- **Task details**: Here is a listing; work out how many of its lines contain the word "assets", and state only that number.

- **Data under study**:
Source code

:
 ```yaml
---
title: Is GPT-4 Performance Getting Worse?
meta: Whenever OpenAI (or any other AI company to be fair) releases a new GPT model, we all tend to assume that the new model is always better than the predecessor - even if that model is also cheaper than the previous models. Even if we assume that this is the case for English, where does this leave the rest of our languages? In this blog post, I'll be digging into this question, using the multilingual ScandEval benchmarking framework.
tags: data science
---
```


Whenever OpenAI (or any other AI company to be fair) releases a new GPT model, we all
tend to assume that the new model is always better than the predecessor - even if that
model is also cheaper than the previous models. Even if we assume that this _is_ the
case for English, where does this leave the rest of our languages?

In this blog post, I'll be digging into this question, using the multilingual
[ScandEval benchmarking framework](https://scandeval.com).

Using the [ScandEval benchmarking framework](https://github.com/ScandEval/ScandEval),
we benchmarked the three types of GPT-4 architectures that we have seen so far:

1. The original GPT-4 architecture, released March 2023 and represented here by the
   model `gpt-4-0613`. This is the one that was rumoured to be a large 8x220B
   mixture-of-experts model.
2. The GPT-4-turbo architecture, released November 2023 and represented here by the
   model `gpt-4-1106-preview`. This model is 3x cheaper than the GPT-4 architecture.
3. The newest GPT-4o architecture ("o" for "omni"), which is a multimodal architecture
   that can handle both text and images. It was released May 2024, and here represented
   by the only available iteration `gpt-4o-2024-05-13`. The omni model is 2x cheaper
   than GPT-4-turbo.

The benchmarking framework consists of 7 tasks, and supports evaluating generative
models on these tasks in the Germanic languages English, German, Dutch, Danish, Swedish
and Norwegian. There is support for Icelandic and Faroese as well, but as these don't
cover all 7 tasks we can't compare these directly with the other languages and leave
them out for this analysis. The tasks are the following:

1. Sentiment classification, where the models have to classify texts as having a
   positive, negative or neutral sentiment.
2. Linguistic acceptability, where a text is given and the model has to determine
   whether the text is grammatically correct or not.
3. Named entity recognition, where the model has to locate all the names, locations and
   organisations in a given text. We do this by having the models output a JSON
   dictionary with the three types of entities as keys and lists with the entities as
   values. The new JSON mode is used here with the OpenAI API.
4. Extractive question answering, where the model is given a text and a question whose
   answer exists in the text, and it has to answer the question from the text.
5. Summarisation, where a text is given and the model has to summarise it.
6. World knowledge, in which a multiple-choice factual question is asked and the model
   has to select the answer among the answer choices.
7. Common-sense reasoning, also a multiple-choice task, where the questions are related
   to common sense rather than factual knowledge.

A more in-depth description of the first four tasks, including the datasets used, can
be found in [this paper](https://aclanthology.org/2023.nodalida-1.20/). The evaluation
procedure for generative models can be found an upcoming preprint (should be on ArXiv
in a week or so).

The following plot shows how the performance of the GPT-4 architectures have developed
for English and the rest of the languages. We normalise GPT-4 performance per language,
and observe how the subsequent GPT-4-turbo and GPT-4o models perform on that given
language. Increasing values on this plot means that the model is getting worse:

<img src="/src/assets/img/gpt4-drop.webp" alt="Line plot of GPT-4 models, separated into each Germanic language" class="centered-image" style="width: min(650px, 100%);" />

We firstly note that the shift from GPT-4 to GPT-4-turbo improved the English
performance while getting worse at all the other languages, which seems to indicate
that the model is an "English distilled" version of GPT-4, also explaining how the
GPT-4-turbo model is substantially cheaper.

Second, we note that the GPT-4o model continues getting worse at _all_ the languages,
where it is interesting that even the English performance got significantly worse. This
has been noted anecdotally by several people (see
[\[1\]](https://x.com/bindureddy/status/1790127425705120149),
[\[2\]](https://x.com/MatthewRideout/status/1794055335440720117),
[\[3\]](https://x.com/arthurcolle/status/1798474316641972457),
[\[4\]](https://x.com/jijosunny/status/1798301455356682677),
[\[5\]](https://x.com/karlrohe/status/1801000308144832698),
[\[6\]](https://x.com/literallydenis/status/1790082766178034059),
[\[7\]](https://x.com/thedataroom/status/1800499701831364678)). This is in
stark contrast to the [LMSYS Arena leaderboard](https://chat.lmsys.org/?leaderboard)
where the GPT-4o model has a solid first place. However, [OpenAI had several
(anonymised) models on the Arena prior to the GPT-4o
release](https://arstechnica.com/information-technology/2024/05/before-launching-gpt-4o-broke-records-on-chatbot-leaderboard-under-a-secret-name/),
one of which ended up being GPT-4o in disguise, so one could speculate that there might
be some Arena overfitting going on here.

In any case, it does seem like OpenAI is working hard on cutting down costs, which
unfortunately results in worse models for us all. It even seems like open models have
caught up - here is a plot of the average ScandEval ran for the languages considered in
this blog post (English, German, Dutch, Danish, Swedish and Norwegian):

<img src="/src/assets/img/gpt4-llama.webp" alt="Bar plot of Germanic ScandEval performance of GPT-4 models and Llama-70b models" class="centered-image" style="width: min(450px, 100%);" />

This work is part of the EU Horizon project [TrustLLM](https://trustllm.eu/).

- **Finished exercise**: 2